Cos’è EXPO, quando nasce e in cosa consiste esattamente?
L’esposizione universale nasce a metà ‘800 come evento globale che ha lo scopo di mettere in mostra e poi lasciare in eredità una esperienza culturale, tecnologica, di innovazione e sociale. Questo spirito di fiducia nel progresso è incarnato fin dal principio, con la prima esposizione organizzata nel 1851 a Londra. L’Inghilterra di quegli anni era una delle nazioni che stava dando grande impulso alla rivoluzione industriale e l’esposizione internazionale dunque era pensata proprio come momento di condivisione del clima di innovazione, di impulso allo sviluppo tecnologico e alla modernizzazione ctipici di quell’epoca. Le esposizioni si moltiplicavano di paese in paese. Soprattutto nei primi decenni ci fu un vero e proprio fiorire di fiere ed esposizioni internazionali, come ben racconta questa animazione grafica.
In qualche caso l’EXPO ha prodotto segni così tangibili da cambiare in modo radicale e permanente il volto di una città o la sua vita culturale: è il caso della Tour Eiffel di Parigi, costruita per l’esposizione del 1889, o dell’Exploratorium di San Francisco, costruito per la Panama-Pacific International Exposition del 1915 o l’Atomium di Bruxelles, eredità dell’Expo del 1958. Dal 1931 l’EXPO è regolata e gestita da una organizzazione intergovernativa, il Bureau International des Expositions (BIE) che conta oggi 168 Stati membri e ha sede a Parigi.

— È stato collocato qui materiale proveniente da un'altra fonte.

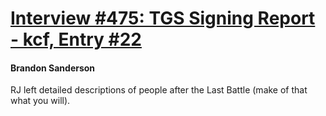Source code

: # [Interview #475: TGS Signing Report - kcf, Entry #22](https://www.theoryland.com/intvmain.php?i=475#22)

#### Brandon Sanderson

RJ left detailed descriptions of people after the Last Battle (make of that what you will).

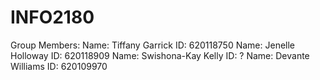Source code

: # INFO2180
Group Members:
Name:   Tiffany Garrick     ID:     620118750
Name:   Jenelle Holloway    ID:     620118909
Name:   Swishona-Kay Kelly  ID:         ? 
Name:   Devante Williams    ID:     620109970

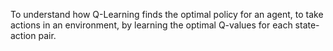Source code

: To understand how Q-Learning finds the optimal policy for an agent, to take actions in an environment, by learning the optimal Q-values for each state-action pair.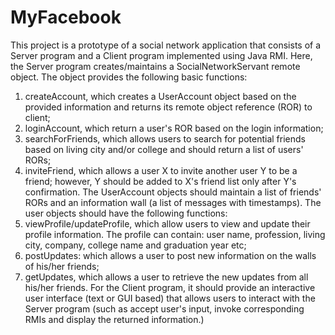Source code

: MyFacebook
=========

This project is a prototype of a social network application that consists of a Server program and a Client program implemented using Java RMI. Here, the Server program creates/maintains a SocialNetworkServant remote object. The object provides the following basic functions:
1. createAccount, which creates a UserAccount object based on the provided information and returns its remote object reference (ROR) to client;
2. loginAccount, which return a user's ROR based on the login information; 
3. searchForFriends, which allows users to search for potential friends based on living city and/or college and should return a list of users' RORs; 
4. inviteFriend, which allows a user X to invite another user Y to be a friend; however, Y should be added to X's friend list only after Y's confirmation. The UserAccount objects should maintain a list of friends' RORs and an information wall (a list of messages with timestamps). The user objects should have the following functions:
1. viewProfile/updateProfile, which allow users to view and update their profile information. The profile can contain: user name, profession, living city, company, college name and graduation year etc; 
2. postUpdates: which allows a user to post new information on the walls of his/her friends; 
3. getUpdates, which allows a user to retrieve the new updates from all his/her friends. For the Client program, it should provide an interactive user interface (text or GUI based) that allows users to interact with the Server program (such as accept user's input, invoke corresponding RMIs and display the returned information.)
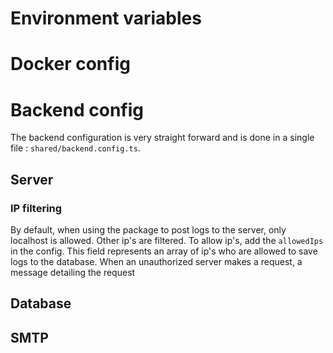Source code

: # Environment variables

# Docker config

# Backend config

The backend configuration is very straight forward and is done in a single file : `shared/backend.config.ts`.

## Server

### IP filtering

By default, when using the package to post logs to the server, only localhost is allowed. Other ip's are filtered. To allow ip's, add the `allowedIps` in the config. This field represents an array of ip's who are allowed to save logs to the database. When an unauthorized server makes a request, a message detailing the request

## Database

## SMTP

La storia del BIE e delle EXPO è rappresentata in questa timeline interattiva (fai clic sull'immagine per visualizzare l'infografica).

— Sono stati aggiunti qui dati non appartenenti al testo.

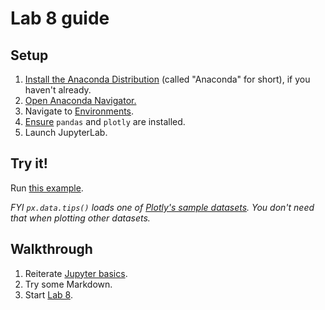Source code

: # Lab 8 guide

## Setup

1. [Install the Anaconda Distribution](https://docs.anaconda.com/anaconda/install/) (called "Anaconda" for short), if you haven't already.
1. [Open Anaconda Navigator.](https://docs.anaconda.com/navigator/getting-started/#starting-navigator)
1. Navigate to [Environments](https://docs.anaconda.com/navigator/tutorials/manage-environments/).
1. [Ensure](https://docs.anaconda.com/navigator/tutorials/manage-packages/#searching-for-packages) `pandas` and `plotly` are installed.
1. Launch JupyterLab.

## Try it!

Run [this example](https://plotly.com/python/linear-fits/#linear-fit-trendlines-with-plotly-express).

_FYI `px.data.tips()` loads one of [Plotly's sample datasets](https://plotly.com/python-api-reference/generated/plotly.express.data.html). You don't need that when plotting other datasets._

## Walkthrough

1. Reiterate [Jupyter basics](lecture15.ipynb#jupyter-basics).
1. Try some Markdown.
1. Start [Lab 8](lab8.ipynb).
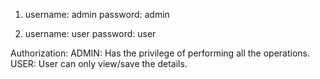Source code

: 
1) username: admin
   password: admin

2) username: user
   password: user

 Authorization:
   ADMIN: Has the privilege of performing all the operations.
   USER:  User can only view/save the details.
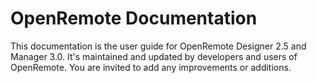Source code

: # OpenRemote Documentation

This documentation is the user guide for OpenRemote Designer 2.5 and Manager 3.0. It's maintained and updated by developers and users of OpenRemote. You are invited to add any improvements or additions.
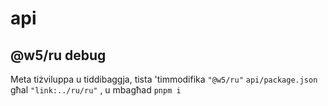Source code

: # api

## @w5/ru debug

Meta tiżviluppa u tiddibaggja, tista 'timmodifika `"@w5/ru"` `api/package.json` għal `"link:../ru/ru"` , u mbagħad `pnpm i`
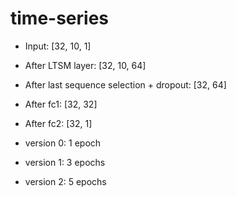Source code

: # time-series

- Input: [32, 10, 1]
- After LTSM layer: [32, 10, 64]
- After last sequence selection + dropout: [32, 64]
- After fc1: [32, 32]
- After fc2: [32, 1]


- version 0: 1 epoch
- version 1: 3 epochs
- version 2: 5 epochs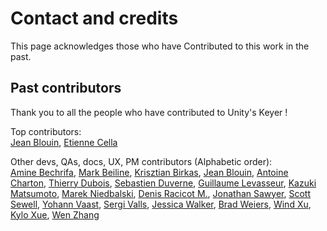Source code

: ﻿# Contact and credits

This page acknowledges those who have Contributed to this work in the past.

## Past contributors

Thank you to all the people who have contributed to Unity's Keyer !

Top contributors:  
[Jean Blouin](https://github.com/jeanblouin), [Etienne Cella](https://github.com/etienne-p)


Other devs, QAs, docs, UX, PM contributors (Alphabetic order):   
[Amine Bechrifa](https://github.com/bechrifaAmine), [Mark Beiline](https://github.com/mark-beiline), [Krisztian Birkas](https://github.com/gaborkb), [Jean Blouin](https://github.com/jeanblouin), [Antoine Charton](https://github.com/AntoineCharton), [Thierry Dubois](https://github.com/ThierryDubois-unity), [Sebastien Duverne](https://github.com/sebastienduverne), [Guillaume Levasseur](https://github.com/guillaumelevass), [Kazuki Matsumoto](https://github.com/karasusan), [Marek Niedbalski](https://github.com/marekniedbalski), [Denis Racicot M.](https://github.com/denisAlexRM), [Jonathan Sawyer](https://github.com/sawyj), [Scott Sewell](https://github.com/scsewell), [Yohann Vaast](https://github.com/YohannVaastUnity), [Sergi Valls](https://github.com/sergi-unity), [Jessica Walker](https://github.com/JWalker0007), [Brad Weiers](https://github.com/bradweiers), [Wind Xu](https://github.com/windxu88), [Kylo Xue](https://github.com/alfance), [Wen Zhang](https://github.com/wenzhang-unity)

Chi sono i protagonisti di EXPO?
EXPO è organizzata dal BIE che oggi riunisce 168 paesi. A Milano però sono presenti tutti i paesi e le organizzazioni internazionali che hanno accettato l’invito del Governo italiano (145 i primi e 3 le seconde). Ci sono poi una serie di partecipanti non ufficiali che sono invitati direttamente dall’Organizzazione dell’esposizione. Vista la rilevanza del tema scelto per l’EXPO milanese, il governo italiano ha anche deciso di invitare ufficialmente tutti i paesi membri delle Nazioni Unite, molte ONG e aziende private che giocano un ruolo nella produzione e distribuzione del cibo. Dato che per alcuni paesi era difficile organizzare un proprio padiglione, è stato anche deciso di avere dei padiglioni tematici, come quello sul riso o sul caffé, che vedono protagonisti più paesi che possono avere un interesse specifico su quel tema.
Cos’è la Carta di Milano, il documento programmatico promosso da EXPO?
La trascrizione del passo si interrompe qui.